Na GPW nie widać entuzjazmu inwestorów. Podczas gdy nastroje na większości parkietów zagranicznych były bardziej optymistyczne, sesja na GPW była bardzo monotonna. Dopiero końcówka notowań przyniosła zdecydowany ruch na wykresach indeksów. Na całym rynku właściciela zmieniły akcje o wartości 820 mln złotych, z czego ponad 589 mln przypadło na 20 największych spółek, czyli inwestorzy kolejny raz wykazali się niewielką aktywnością. Największy obrót odnotowano na walorach PZU, wyniósł on prawie 152 mln zł.
Indeks warszawskich blue chipów poruszał się w kanale o szerokości zaledwie 28 pkt. Po silnym wzroście na fixingu indeks zanotował poziom 2932,62 pkt. czyli o 0,52 proc. powyżej środowego zamknięcia. Indeks szerokiego rynku wzrósł o 0,39 proc.
Podczas gdy w Warszawie indeksy kolejny dzień z rzędu stały w miejscu, na giełdach Europy Zachodniej większość akcji zyskiwała na wartości. Francuski CAC40 wzrósł o 0,91 proc., natomiast giełdy w Londynie i Frankfurcie wzrosły odpowiednio o 0,98 proc. i 0,96 proc.
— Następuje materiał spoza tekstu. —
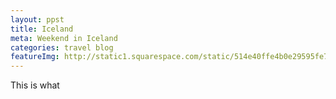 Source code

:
 ```yaml
---
layout: ppst
title: Iceland
meta: Weekend in Iceland
categories: travel blog
featureImg: http://static1.squarespace.com/static/514e40ffe4b0e29595fe765d/t/5647bbb0e4b072d19f90d5f1/1447541681826/?format=750w
---
```


This is what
Wśród największych spółek najbardziej drożały akcje CEZu. Po informacji o tym, że zarząd zarekomenduje wypłatę dywidendy w wysokości około 8,2 zł na akcję papiery czeskiej grupy energetycznej podrożały o 1,99 proc. Z kolei najmocniej taniały akcje PKN Orlen. Po informacjach o zaostrzeniu konfliktu pomiędzy pracownikami a zarządem akcje straciły 2,04 proc.
Za oceanem indeks S&P500 odrobił straty, zamykając lukę z otwarcia sesji i w momencie zamknięcia notowań na GPW zyskiwał 0,08 proc.